The Community Gyms Coalition told The Hill that although an RRF replenishment bill passed in the House, the Senate "failed to invest in fitness and exercise despite their obvious benefits for Americans' mental and physical health."

"After hanging on for another year, hurting restaurants and bars throughout America, especially in rural communities, may not see any relief despite the House passing a bill just last month to put more money into the RRF," said Didier Trinh, policy and political impact director for Main Street Alliance (MSA). "The fate of these small businesses—including ones owned by women and people of color that were left behind—will be tied to those senators who voted down this lifeline today."

Along with Wicker, Sens. Lisa Murkowski (R-Alaska), Roy Blunt (R-Mo.), Susan Collins (R-Maine), and Bill Cassidy (R-La.) were the only Republicans who joined Democrats in voting for the bill. The Democrats needed at least 10 Republicans to support the legislation to reach 60 votes required by the legislative filibuster.

"Senators who ensured this fate instead of providing the relief small business needs now must be held accountable," tweeted MSA.

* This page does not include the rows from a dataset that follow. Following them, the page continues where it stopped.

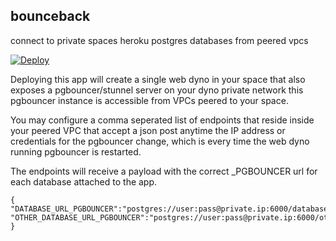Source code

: bounceback
----------

connect to private spaces heroku postgres databases from peered vpcs


[![Deploy](https://www.herokucdn.com/deploy/button.svg)](https://heroku.com/deploy?template=https://github.com/heroku/bounceback)


Deploying this app will create a single web dyno in your space that also exposes a pgbouncer/stunnel server on your dyno private network
this pgbouncer instance is accessible from VPCs peered to your space.

You may configure a comma seperated list of endpoints that reside inside your peered VPC that accept a json post anytime the IP address or credentials
for the pgbouncer change, which is every time the web dyno running pgbouncer is restarted.

The endpoints will receive a payload with the correct _PGBOUNCER url for each database attached to the app.

```
{
"DATABASE_URL_PGBOUNCER":"postgres://user:pass@private.ip:6000/databaseName",
"OTHER_DATABASE_URL_PGBOUNCER":"postgres://user:pass@private.ip:6000/otherDatabaseName"
}
```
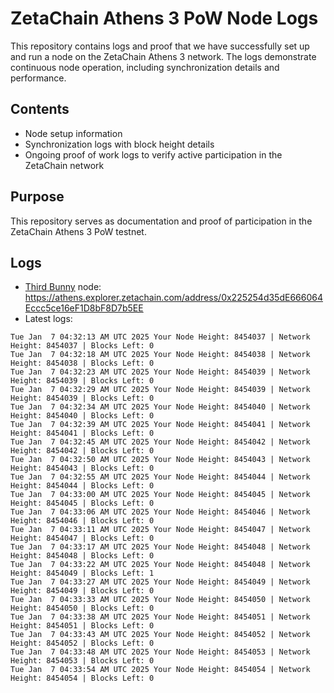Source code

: # ZetaChain Athens 3 PoW Node Logs
This repository contains logs and proof that we have successfully set up and run a node on the ZetaChain Athens 3 network. The logs demonstrate continuous node operation, including synchronization details and performance.

## Contents
- Node setup information
- Synchronization logs with block height details
- Ongoing proof of work logs to verify active participation in the ZetaChain network

## Purpose
This repository serves as documentation and proof of participation in the ZetaChain Athens 3 PoW testnet.

## Logs

- [Third Bunny](https://thirdbunny.xyz/) node: https://athens.explorer.zetachain.com/address/0x225254d35dE666064Eccc5ce16eF1D8bF8D7b5EE
- Latest logs:
```
Tue Jan  7 04:32:13 AM UTC 2025 Your Node Height: 8454037 | Network Height: 8454037 | Blocks Left: 0
Tue Jan  7 04:32:18 AM UTC 2025 Your Node Height: 8454038 | Network Height: 8454038 | Blocks Left: 0
Tue Jan  7 04:32:23 AM UTC 2025 Your Node Height: 8454039 | Network Height: 8454039 | Blocks Left: 0
Tue Jan  7 04:32:29 AM UTC 2025 Your Node Height: 8454039 | Network Height: 8454039 | Blocks Left: 0
Tue Jan  7 04:32:34 AM UTC 2025 Your Node Height: 8454040 | Network Height: 8454040 | Blocks Left: 0
Tue Jan  7 04:32:39 AM UTC 2025 Your Node Height: 8454041 | Network Height: 8454041 | Blocks Left: 0
Tue Jan  7 04:32:45 AM UTC 2025 Your Node Height: 8454042 | Network Height: 8454042 | Blocks Left: 0
Tue Jan  7 04:32:50 AM UTC 2025 Your Node Height: 8454043 | Network Height: 8454043 | Blocks Left: 0
Tue Jan  7 04:32:55 AM UTC 2025 Your Node Height: 8454044 | Network Height: 8454044 | Blocks Left: 0
Tue Jan  7 04:33:00 AM UTC 2025 Your Node Height: 8454045 | Network Height: 8454045 | Blocks Left: 0
Tue Jan  7 04:33:06 AM UTC 2025 Your Node Height: 8454046 | Network Height: 8454046 | Blocks Left: 0
Tue Jan  7 04:33:11 AM UTC 2025 Your Node Height: 8454047 | Network Height: 8454047 | Blocks Left: 0
Tue Jan  7 04:33:17 AM UTC 2025 Your Node Height: 8454048 | Network Height: 8454048 | Blocks Left: 0
Tue Jan  7 04:33:22 AM UTC 2025 Your Node Height: 8454048 | Network Height: 8454049 | Blocks Left: 1
Tue Jan  7 04:33:27 AM UTC 2025 Your Node Height: 8454049 | Network Height: 8454049 | Blocks Left: 0
Tue Jan  7 04:33:33 AM UTC 2025 Your Node Height: 8454050 | Network Height: 8454050 | Blocks Left: 0
Tue Jan  7 04:33:38 AM UTC 2025 Your Node Height: 8454051 | Network Height: 8454051 | Blocks Left: 0
Tue Jan  7 04:33:43 AM UTC 2025 Your Node Height: 8454052 | Network Height: 8454052 | Blocks Left: 0
Tue Jan  7 04:33:48 AM UTC 2025 Your Node Height: 8454053 | Network Height: 8454053 | Blocks Left: 0
Tue Jan  7 04:33:54 AM UTC 2025 Your Node Height: 8454054 | Network Height: 8454054 | Blocks Left: 0
```
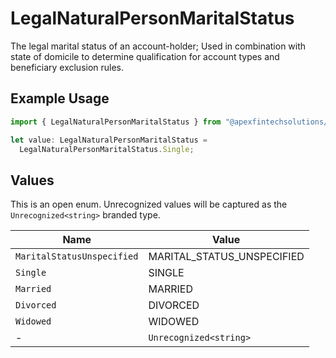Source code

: # LegalNaturalPersonMaritalStatus

The legal marital status of an account-holder; Used in combination with state of domicile to determine qualification for account types and beneficiary exclusion rules.

## Example Usage

```typescript
import { LegalNaturalPersonMaritalStatus } from "@apexfintechsolutions/ascend-sdk/models/components";

let value: LegalNaturalPersonMaritalStatus =
  LegalNaturalPersonMaritalStatus.Single;
```

## Values

This is an open enum. Unrecognized values will be captured as the `Unrecognized<string>` branded type.

| Name                       | Value                      |
| -------------------------- | -------------------------- |
| `MaritalStatusUnspecified` | MARITAL_STATUS_UNSPECIFIED |
| `Single`                   | SINGLE                     |
| `Married`                  | MARRIED                    |
| `Divorced`                 | DIVORCED                   |
| `Widowed`                  | WIDOWED                    |
| -                          | `Unrecognized<string>`     |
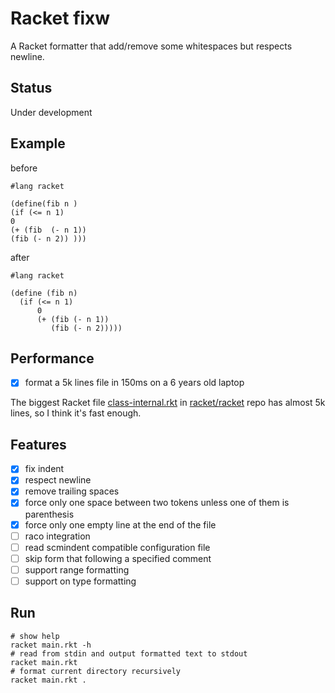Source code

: # Racket fixw

A Racket formatter that add/remove some whitespaces but respects newline.

## Status

Under development

## Example

before

```racket
#lang racket

(define(fib n )
(if (<= n 1)
0
(+ (fib  (- n 1))
(fib (- n 2)) )))
```

after

```racket
#lang racket

(define (fib n)
  (if (<= n 1)
      0
      (+ (fib (- n 1))
         (fib (- n 2)))))

```

## Performance

* [x] format a 5k lines file in 150ms on a 6 years old laptop

The biggest Racket file [class-internal.rkt](https://github.com/racket/racket/blob/9b202f565d85cebdf8b5bb91d013eb0ecf06cba6/racket/collects/racket/private/class-internal.rkt) in [racket/racket](https://github.com/racket/racket) repo has almost 5k lines, so I think it's fast enough.

## Features

* [x] fix indent
* [x] respect newline
* [x] remove trailing spaces
* [x] force only one space between two tokens unless one of them is parenthesis
* [x] force only one empty line at the end of the file
* [ ] raco integration
* [ ] read scmindent compatible configuration file
* [ ] skip form that following a specified comment
* [ ] support range formatting
* [ ] support on type formatting

## Run

```shell
# show help
racket main.rkt -h
# read from stdin and output formatted text to stdout
racket main.rkt
# format current directory recursively
racket main.rkt .
```
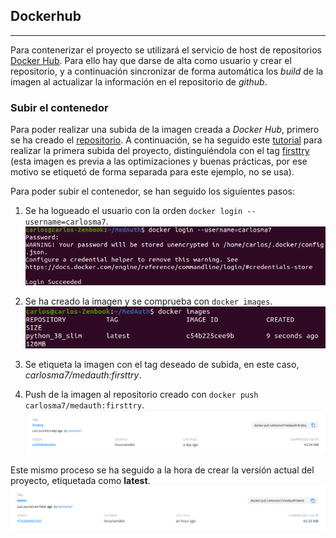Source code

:## Dockerhub

---

Para contenerizar el proyecto se utilizará el servicio de host de repositorios [Docker Hub](https://hub.docker.com/). Para ello hay que darse de alta como usuario y crear el repositorio, y a continuación sincronizar de forma automática los *build* de la imagen al actualizar la información en el repositorio de *github*.

### Subir el contenedor

Para poder realizar una subida de la imagen creada a *Docker Hub*, primero se ha creado el [repositorio](https://hub.docker.com/r/carlosma7/medauth). A continuación, se ha seguido este [tutorial](https://ropenscilabs.github.io/r-docker-tutorial/04-Dockerhub.html) para realizar la primera subida del proyecto, distinguiéndola con el tag [firsttry](https://hub.docker.com/layers/carlosma7/medauth/firsttry/images/sha256-ed008bded4ee57521e3b1f8b381ec8dbba52ce13728eb16e21037d497c3f8050) (esta imagen es previa a las optimizaciones y buenas prácticas, por ese motivo se etiquetó de forma separada para este ejemplo, no se usa).

Para poder subir el contenedor, se han seguido los siguientes pasos:

1. Se ha logueado el usuario con la orden ```docker login --username=carlosma7```.
![Login Docker Hub](../img/login_hub.png "Login Docker Hub")

2. Se ha creado la imagen y se comprueba con ```docker images```.
![Imagen Docker](../img/docker_image_created.png "Imagen Docker")

3. Se etiqueta la imagen con el tag deseado de subida, en este caso, *carlosma7/medauth:firsttry*.

4. Push de la imagen al repositorio creado con ```docker push carlosma7/medauth:firsttry```.
![Imagen firsttry](../img/docker_hub_firsttry.png "Imagen firsttry")

Este mismo proceso se ha seguido a la hora de crear la versión actual del proyecto, etiquetada como **latest**.
![Imagen latest](../img/docker_hub_latest.png "Imagen latests")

Tyler Akin, a board member of the IRC and a chef in Wilmington, Delaware, noted that the GOP's rejection of the bill immediately followed a vote approving $40 billion of military and humanitarian aid for Ukraine—more than $7 billion than President Joe Biden had requested.

"Ironically, this filibuster followed a vote to stand in solidarity at a similar level of funding with a group of European allies that handled some of the worst effects of the past two years with far more grace and unity," Akin told The Philadelphia Inquirer. "It's clear that those who aligned with Senator [Pat] Toomey today have little or no desire to support small businesses."